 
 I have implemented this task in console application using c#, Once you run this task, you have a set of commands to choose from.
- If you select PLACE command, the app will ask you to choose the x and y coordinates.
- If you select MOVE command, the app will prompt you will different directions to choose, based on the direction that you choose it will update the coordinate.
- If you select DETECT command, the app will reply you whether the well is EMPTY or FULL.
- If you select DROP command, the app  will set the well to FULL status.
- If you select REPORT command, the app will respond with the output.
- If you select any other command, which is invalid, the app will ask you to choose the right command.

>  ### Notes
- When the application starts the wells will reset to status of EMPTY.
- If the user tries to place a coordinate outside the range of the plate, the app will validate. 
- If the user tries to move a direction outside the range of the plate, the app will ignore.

**How to complete this task:** Beginning with the first line of the records above, reproduce each line exactly, ending at the line that contains "- If you select MOVE", and leave out everything else.

**Exercise solution:**
 I have implemented this task in console application using c#, Once you run this task, you have a set of commands to choose from.
- If you select PLACE command, the app will ask you to choose the x and y coordinates.
- If you select MOVE command, the app will prompt you will different directions to choose, based on the direction that you choose it will update the coordinate.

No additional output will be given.